The WFP is a branch of the United Nations that combats hunger and food security around the world. They have an ongoing 5 year plan in Honduras in order to decrease malnutrition and food insecurity in the country, as well as increasing resilience to natural disasters and decreasing poverty. The WFP plans to collaborate with the Honduran government to address the underlying issues of food insecurity, malnutrition, and poverty, aiming to create healthier and more prosperous communities. The strategic plan will enhance diverse and resilient food systems and strengthen social protection and emergency response mechanisms to support vulnerable populations. It emphasizes building the capacity of local partners, promoting better dietary habits, advancing gender equality, and combating gender-based violence. This plan will adopt a nationwide approach, with an increased focus on urban and peri-urban areas compared to the previous plan. There are five outcomes the WFP expects from this plan. The first outcome claims crisis-affected populations will become less vulnerable as they secure their food and nutrition needs and enhance their resilience to future emergencies and climate shocks. The second outcome is that vulnerable populations in key rural and urban areas will enhance their livelihoods and income stability, leading to improved food security, nutrition, and sustainable climate-resilient food systems year-round. The third outcome states that by 2027, vulnerable populations in key rural and urban areas will have reliable access to social protection services that enhance food and nutrition security, contributing to human capital development in Honduras. The fourth outcome asserts that by the same year, the Government of Honduras will enhance its social protection systems and capacity to implement inclusive, gender-sensitive policies, increasing public trust in institutions. The fifth and final outcome is that key partners in Honduras benefit from efficient services throughout the entire process.

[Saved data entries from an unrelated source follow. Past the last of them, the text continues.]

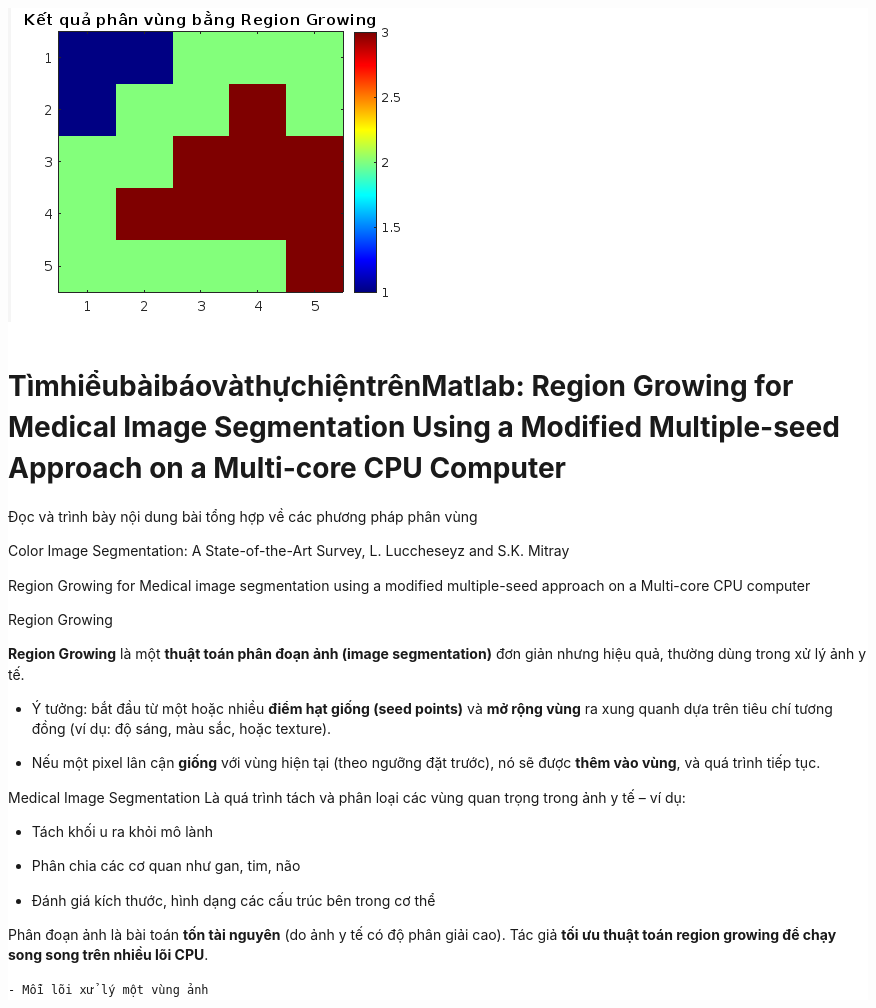 ![imgs](/assets/imgs_post/Pasted%20image%2020250706222338.png)




# TìmhiểubàibáovàthựchiệntrênMatlab: Region Growing for Medical Image Segmentation Using a Modified Multiple-seed Approach on a Multi-core CPU Computer  

Đọc và trình bày nội dung bài tổng hợp về các phương pháp phân vùng

Color Image Segmentation: A State-of-the-Art Survey, L. Luccheseyz and S.K. Mitray

 Region Growing for Medical image segmentation using a modified multiple-seed approach on a Multi-core CPU computer

Region Growing

**Region Growing** là một **thuật toán phân đoạn ảnh (image segmentation)** đơn giản nhưng hiệu quả, thường dùng trong xử lý ảnh y tế.

- Ý tưởng: bắt đầu từ một hoặc nhiều **điểm hạt giống (seed points)** và **mở rộng vùng** ra xung quanh dựa trên tiêu chí tương đồng (ví dụ: độ sáng, màu sắc, hoặc texture).
    
- Nếu một pixel lân cận **giống** với vùng hiện tại (theo ngưỡng đặt trước), nó sẽ được **thêm vào vùng**, và quá trình tiếp tục.

Medical Image Segmentation Là quá trình tách và phân loại các vùng quan trọng trong ảnh y tế – ví dụ:

- Tách khối u ra khỏi mô lành
    
- Phân chia các cơ quan như gan, tim, não
    
- Đánh giá kích thước, hình dạng các cấu trúc bên trong cơ thể

Phân đoạn ảnh là bài toán **tốn tài nguyên** (do ảnh y tế có độ phân giải cao).
Tác giả **tối ưu thuật toán region growing để chạy song song trên nhiều lõi CPU**.
    
    - Mỗi lõi xử lý một vùng ảnh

In 2023, they made significant strides in implementing its five-year strategic plan in Honduras. Collaborating closely with the Honduran government, WFP provided direct assistance to 1.3 million people, with an additional 1.2 million benefiting indirectly through improved assets, capacity building, and services. Key initiatives included the development of parametric microinsurance for smallholder farmers, cash-based transfers to Indigenous and Afro-descendant communities, and bolstering governmental capacities for anticipatory actions. These efforts have been instrumental in addressing the root causes of hunger and poverty, fostering healthier and more resilient communities across the nation.